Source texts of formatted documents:
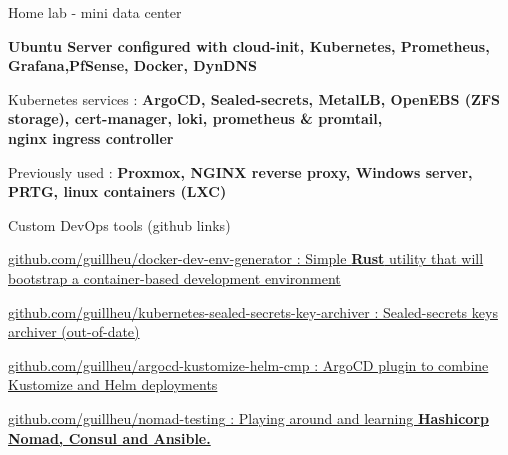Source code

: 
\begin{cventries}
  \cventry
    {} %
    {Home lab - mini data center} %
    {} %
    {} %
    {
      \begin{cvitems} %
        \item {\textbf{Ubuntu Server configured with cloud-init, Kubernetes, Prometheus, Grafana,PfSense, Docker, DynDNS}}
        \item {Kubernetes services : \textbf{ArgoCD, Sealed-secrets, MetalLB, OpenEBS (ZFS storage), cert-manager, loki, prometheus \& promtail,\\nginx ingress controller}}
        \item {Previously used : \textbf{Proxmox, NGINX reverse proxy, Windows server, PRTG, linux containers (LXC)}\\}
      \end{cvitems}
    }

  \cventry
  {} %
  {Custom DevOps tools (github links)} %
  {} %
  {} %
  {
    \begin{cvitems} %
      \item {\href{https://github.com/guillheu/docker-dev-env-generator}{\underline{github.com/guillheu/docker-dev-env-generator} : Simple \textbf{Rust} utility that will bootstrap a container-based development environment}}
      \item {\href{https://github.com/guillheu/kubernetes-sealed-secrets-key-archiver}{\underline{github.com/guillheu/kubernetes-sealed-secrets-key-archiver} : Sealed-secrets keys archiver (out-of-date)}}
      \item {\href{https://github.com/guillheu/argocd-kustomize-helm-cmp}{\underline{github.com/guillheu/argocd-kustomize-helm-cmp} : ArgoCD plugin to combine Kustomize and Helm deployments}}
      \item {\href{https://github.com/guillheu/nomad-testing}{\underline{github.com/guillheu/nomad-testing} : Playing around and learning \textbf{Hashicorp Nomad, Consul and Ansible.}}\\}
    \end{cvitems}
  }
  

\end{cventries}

---

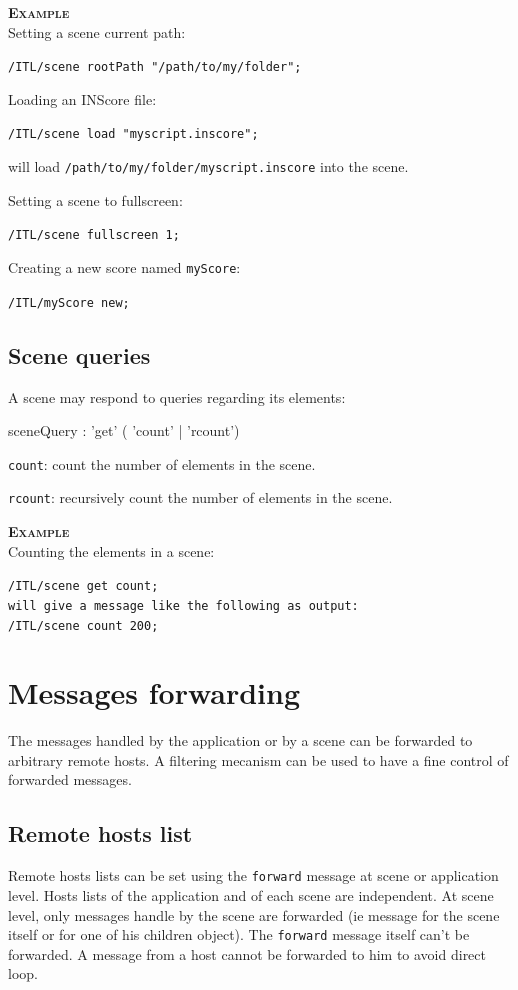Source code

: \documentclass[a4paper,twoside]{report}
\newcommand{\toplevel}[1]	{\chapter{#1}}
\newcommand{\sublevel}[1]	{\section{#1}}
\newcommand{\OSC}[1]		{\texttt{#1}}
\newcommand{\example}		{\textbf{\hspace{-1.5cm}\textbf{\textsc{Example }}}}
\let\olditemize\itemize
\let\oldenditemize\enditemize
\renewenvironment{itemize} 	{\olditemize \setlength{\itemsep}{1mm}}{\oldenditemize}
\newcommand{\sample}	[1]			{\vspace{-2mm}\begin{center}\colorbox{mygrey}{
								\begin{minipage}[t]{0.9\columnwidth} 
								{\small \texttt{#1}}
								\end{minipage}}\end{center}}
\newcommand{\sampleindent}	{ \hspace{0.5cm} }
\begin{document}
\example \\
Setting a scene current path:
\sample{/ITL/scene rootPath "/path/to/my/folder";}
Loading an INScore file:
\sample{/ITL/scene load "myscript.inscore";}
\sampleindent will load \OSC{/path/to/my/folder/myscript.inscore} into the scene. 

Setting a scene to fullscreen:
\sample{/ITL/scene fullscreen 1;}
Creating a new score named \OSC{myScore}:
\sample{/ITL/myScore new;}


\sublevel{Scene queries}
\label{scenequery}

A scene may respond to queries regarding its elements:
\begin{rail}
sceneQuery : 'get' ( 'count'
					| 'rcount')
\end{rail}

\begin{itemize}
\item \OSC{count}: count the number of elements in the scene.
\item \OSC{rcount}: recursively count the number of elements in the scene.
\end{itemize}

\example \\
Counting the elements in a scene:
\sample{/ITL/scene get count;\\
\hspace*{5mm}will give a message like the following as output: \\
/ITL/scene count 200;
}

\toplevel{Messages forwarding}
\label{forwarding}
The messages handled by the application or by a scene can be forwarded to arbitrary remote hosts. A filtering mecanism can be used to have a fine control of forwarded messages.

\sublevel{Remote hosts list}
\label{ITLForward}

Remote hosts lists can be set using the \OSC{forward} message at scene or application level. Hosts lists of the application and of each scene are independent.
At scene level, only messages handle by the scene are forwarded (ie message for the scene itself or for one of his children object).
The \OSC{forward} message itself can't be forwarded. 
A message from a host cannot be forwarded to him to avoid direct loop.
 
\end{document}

EXERCISE BRIEF | Where in the records does the string "center" appear? Copy every line that has it.

TASK ANSWER |
    {Home lab - mini data center} %
\newcommand{\sample}	[1]			{\vspace{-2mm}\begin{center}\colorbox{mygrey}{
								\end{minipage}}\end{center}}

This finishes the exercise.